__What you will do__
For the listing below, report all lines that hold the word "arbitrary".

__Data records__
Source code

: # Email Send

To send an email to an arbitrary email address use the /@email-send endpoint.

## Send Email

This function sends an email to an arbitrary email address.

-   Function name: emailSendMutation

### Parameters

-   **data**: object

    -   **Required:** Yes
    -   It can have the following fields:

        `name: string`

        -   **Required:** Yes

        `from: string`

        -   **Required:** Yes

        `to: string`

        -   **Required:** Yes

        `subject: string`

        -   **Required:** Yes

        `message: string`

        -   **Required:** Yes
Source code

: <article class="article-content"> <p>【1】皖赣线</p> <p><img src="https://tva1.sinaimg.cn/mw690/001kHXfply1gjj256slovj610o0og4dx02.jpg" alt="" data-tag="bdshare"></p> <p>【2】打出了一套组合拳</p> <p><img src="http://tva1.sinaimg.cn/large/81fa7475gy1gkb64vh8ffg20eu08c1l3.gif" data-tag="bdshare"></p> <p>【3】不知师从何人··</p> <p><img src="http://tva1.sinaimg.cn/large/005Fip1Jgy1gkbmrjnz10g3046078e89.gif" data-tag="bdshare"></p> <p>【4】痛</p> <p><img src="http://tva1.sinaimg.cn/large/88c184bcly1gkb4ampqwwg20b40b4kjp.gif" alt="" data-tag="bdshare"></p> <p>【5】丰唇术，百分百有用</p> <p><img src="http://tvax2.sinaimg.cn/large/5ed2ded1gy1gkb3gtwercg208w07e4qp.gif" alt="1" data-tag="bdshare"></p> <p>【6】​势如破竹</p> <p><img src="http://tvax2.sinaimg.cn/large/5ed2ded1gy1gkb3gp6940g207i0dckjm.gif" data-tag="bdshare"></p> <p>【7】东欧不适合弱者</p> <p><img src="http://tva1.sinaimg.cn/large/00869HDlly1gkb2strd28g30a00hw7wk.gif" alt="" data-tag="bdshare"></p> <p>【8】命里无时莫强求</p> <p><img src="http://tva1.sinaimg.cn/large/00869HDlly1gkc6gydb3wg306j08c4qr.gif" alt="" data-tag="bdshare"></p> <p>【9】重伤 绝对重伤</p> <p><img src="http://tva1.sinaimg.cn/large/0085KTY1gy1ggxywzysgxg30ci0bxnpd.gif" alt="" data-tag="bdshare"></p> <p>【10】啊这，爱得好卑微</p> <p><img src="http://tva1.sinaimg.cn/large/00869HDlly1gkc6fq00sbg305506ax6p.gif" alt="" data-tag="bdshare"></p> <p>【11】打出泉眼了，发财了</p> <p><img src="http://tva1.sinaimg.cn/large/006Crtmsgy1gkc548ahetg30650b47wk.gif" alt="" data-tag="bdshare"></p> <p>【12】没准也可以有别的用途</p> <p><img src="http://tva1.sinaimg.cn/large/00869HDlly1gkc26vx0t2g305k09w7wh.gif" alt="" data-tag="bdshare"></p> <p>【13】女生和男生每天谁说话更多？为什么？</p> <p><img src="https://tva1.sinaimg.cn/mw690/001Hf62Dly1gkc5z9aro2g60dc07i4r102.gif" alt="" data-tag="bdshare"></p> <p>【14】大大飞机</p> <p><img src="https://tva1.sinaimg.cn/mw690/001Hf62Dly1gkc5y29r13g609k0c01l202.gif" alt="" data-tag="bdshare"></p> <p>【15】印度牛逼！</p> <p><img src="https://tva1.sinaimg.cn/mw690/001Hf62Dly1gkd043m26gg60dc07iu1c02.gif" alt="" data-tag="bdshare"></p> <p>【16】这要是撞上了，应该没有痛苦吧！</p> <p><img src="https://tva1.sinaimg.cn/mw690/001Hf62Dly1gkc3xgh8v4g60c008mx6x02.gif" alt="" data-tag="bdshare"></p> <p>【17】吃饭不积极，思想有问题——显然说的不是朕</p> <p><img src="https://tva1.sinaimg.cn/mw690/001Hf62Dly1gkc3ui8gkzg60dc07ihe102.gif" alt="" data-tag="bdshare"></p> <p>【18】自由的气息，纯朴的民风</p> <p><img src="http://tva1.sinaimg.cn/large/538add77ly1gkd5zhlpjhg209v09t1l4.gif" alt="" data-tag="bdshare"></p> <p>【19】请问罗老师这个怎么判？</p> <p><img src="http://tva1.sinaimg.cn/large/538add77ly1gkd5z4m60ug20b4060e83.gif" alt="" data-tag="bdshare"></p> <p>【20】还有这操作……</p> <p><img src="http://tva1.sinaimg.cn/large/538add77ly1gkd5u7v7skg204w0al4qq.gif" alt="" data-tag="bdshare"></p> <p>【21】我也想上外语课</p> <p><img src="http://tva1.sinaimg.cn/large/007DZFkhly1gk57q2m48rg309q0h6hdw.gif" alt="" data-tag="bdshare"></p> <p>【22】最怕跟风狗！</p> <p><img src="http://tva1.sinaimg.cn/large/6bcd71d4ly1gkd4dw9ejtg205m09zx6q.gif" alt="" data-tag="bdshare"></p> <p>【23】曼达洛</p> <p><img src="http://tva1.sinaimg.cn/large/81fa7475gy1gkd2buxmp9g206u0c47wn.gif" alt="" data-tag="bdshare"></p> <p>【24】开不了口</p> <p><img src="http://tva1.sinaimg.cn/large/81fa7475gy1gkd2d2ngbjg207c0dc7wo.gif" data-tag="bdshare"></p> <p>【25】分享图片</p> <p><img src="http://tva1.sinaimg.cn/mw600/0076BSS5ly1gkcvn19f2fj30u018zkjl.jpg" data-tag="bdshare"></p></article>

__Solution to this exercise__
To send an email to an arbitrary email address use the /@email-send endpoint.
This function sends an email to an arbitrary email address.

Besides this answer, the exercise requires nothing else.